• **EXERCISE DATA**:
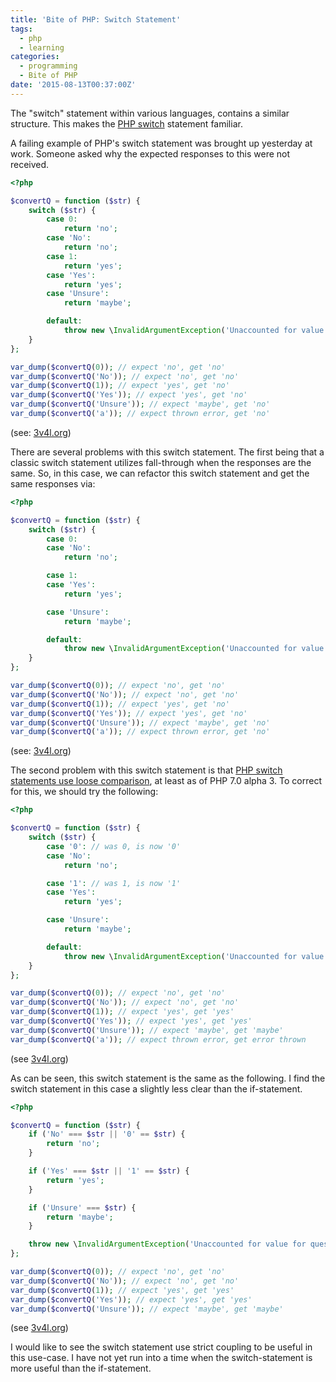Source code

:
 ```yaml
---
title: 'Bite of PHP: Switch Statement'
tags:
  - php
  - learning
categories:
  - programming
  - Bite of PHP
date: '2015-08-13T00:37:00Z'
---
```


The "switch" statement within various languages, contains a similar structure. This makes the [PHP switch](http://php.net/manual/en/control-structures.switch.php) statement familiar.

A failing example of PHP's switch statement was brought up yesterday at work. Someone asked why the expected responses to this were not received.

```php
<?php

$convertQ = function ($str) {
    switch ($str) {
        case 0:
            return 'no';
        case 'No':
            return 'no';
        case 1:
            return 'yes';
        case 'Yes':
            return 'yes';
        case 'Unsure':
            return 'maybe';

        default:
            throw new \InvalidArgumentException('Unaccounted for value for questionnaire field: ' . $str);
    }
};

var_dump($convertQ(0)); // expect 'no', get 'no'
var_dump($convertQ('No')); // expect 'no', get 'no'
var_dump($convertQ(1)); // expect 'yes', get 'no'
var_dump($convertQ('Yes')); // expect 'yes', get 'no'
var_dump($convertQ('Unsure')); // expect 'maybe', get 'no'
var_dump($convertQ('a')); // expect thrown error, get 'no'
```

(see: [3v4l.org](http://3v4l.org/Qdblq))

There are several problems with this switch statement. The first being that a classic switch statement utilizes fall-through when the responses are the same. So, in this case, we can refactor this switch statement and get the same responses via:

```php
<?php

$convertQ = function ($str) {
    switch ($str) {
        case 0:
        case 'No':
            return 'no';

        case 1:
        case 'Yes':
            return 'yes';

        case 'Unsure':
            return 'maybe';

        default:
            throw new \InvalidArgumentException('Unaccounted for value for questionnaire field: ' . $str);
    }
};

var_dump($convertQ(0)); // expect 'no', get 'no'
var_dump($convertQ('No')); // expect 'no', get 'no'
var_dump($convertQ(1)); // expect 'yes', get 'no'
var_dump($convertQ('Yes')); // expect 'yes', get 'no'
var_dump($convertQ('Unsure')); // expect 'maybe', get 'no'
var_dump($convertQ('a')); // expect thrown error, get 'no'
```

(see: [3v4l.org](http://3v4l.org/hSXPS))

The second problem with this switch statement is that [PHP switch statements use loose comparison](http://php.net/manual/en/control-structures.switch.php), at least as of PHP 7.0 alpha 3. To correct for this, we should try the following:

```php
<?php

$convertQ = function ($str) {
    switch ($str) {
        case '0': // was 0, is now '0'
        case 'No':
            return 'no';

        case '1': // was 1, is now '1'
        case 'Yes':
            return 'yes';

        case 'Unsure':
            return 'maybe';

        default:
            throw new \InvalidArgumentException('Unaccounted for value for questionnaire field: ' . $str);
    }
};

var_dump($convertQ(0)); // expect 'no', get 'no'
var_dump($convertQ('No')); // expect 'no', get 'no'
var_dump($convertQ(1)); // expect 'yes', get 'yes'
var_dump($convertQ('Yes')); // expect 'yes', get 'yes'
var_dump($convertQ('Unsure')); // expect 'maybe', get 'maybe'
var_dump($convertQ('a')); // expect thrown error, get error thrown
```

(see [3v4l.org](http://3v4l.org/Y8kdD))

As can be seen, this switch statement is the same as the following. I find the switch statement in this case a slightly less clear than the if-statement.

```php
<?php

$convertQ = function ($str) {
    if ('No' === $str || '0' == $str) {
        return 'no';
    }

    if ('Yes' === $str || '1' == $str) {
        return 'yes';
    }

    if ('Unsure' === $str) {
        return 'maybe';
    }

    throw new \InvalidArgumentException('Unaccounted for value for questionnaire field: ' . $str);
};

var_dump($convertQ(0)); // expect 'no', get 'no'
var_dump($convertQ('No')); // expect 'no', get 'no'
var_dump($convertQ(1)); // expect 'yes', get 'yes'
var_dump($convertQ('Yes')); // expect 'yes', get 'yes'
var_dump($convertQ('Unsure')); // expect 'maybe', get 'maybe'
```

(see [3v4l.org](http://3v4l.org/p6901))

I would like to see the switch statement use strict coupling to be useful in this use-case. I have not yet run into a time when the switch-statement is more useful than the if-statement.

• **HOW TO COMPLETE THIS TASK**:
For each line of the entries that contains the word "http", make a copy.

• **TASK RESPONSE**:
The "switch" statement within various languages, contains a similar structure. This makes the [PHP switch](http://php.net/manual/en/control-structures.switch.php) statement familiar.
(see: [3v4l.org](http://3v4l.org/Qdblq))
(see: [3v4l.org](http://3v4l.org/hSXPS))
The second problem with this switch statement is that [PHP switch statements use loose comparison](http://php.net/manual/en/control-structures.switch.php), at least as of PHP 7.0 alpha 3. To correct for this, we should try the following:
(see [3v4l.org](http://3v4l.org/Y8kdD))
(see [3v4l.org](http://3v4l.org/p6901))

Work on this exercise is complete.